In retrospect, it’s also the last time before the end of the series where it feels Harry experiences happiness, a true care-free time. It could be argued that his trip to the Quidditch World Cup (pre the Death Eaters arrival) in Goblet of Fire is a happy time for Harry, but it struck me as I was reading this chapter, how tense he seems to be when with his friends.

He always seems to have a responsibility to his friends, to be the middle-man in the sniping between Ron and Hermione. To downplay parts of himself to make them both feel more comfortable – one of the biggest recurring themes in the books is Harry feeling uncomfortable at having money when Ron doesn’t.

During his ‘holiday’ in Diagon Alley, the biggest worry Harry has is that his hair won’t stay flat.
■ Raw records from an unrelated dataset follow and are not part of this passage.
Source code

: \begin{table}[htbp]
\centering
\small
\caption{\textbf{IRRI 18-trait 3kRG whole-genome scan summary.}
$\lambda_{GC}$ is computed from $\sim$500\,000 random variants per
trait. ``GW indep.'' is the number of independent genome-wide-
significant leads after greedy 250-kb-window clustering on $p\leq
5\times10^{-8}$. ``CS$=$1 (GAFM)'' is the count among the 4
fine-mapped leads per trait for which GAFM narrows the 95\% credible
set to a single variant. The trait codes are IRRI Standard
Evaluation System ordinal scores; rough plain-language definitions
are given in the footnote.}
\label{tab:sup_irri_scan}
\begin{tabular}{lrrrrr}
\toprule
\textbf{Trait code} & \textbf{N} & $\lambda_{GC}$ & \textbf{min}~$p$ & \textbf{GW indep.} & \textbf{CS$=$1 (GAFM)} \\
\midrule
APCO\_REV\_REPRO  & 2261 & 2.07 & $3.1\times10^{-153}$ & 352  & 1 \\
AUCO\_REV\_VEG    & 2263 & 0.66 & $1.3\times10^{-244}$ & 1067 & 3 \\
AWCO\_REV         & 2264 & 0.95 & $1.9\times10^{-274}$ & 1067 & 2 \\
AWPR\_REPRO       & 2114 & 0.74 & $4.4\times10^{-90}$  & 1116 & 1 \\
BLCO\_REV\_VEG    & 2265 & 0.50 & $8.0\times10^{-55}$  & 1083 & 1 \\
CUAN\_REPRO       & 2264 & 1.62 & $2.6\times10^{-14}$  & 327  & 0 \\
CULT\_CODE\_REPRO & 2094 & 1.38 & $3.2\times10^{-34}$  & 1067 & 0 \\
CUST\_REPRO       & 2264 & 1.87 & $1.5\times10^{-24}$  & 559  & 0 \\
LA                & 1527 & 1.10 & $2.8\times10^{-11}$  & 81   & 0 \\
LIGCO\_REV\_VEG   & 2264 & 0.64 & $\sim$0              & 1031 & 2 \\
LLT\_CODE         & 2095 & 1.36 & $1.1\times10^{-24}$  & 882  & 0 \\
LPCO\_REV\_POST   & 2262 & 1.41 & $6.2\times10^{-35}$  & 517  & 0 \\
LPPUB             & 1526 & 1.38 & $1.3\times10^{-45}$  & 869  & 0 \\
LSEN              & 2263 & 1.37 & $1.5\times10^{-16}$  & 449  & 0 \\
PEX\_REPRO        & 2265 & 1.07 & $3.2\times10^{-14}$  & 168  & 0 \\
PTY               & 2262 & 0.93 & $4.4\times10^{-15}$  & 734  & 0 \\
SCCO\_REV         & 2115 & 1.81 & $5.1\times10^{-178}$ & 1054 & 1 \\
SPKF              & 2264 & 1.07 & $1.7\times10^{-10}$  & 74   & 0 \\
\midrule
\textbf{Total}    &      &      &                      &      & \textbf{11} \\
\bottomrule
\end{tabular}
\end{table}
This wonderful little bubble only bursts when Ron and Hermione descend on the Leaky Cauldron.

The Prisoner of Azkaban is a turning point for the series. It marks the end of Harry’s more innocent years, but also fires the starting pistol for the rest of the series. It’s clear from the end of this book that the series is only going to get darker and more epic.

It’s no wonder that the Harry Potter hype that was starting to sweep the world really took hold after the release of Azkaban, it’s probably JK Rowling’s finest piece.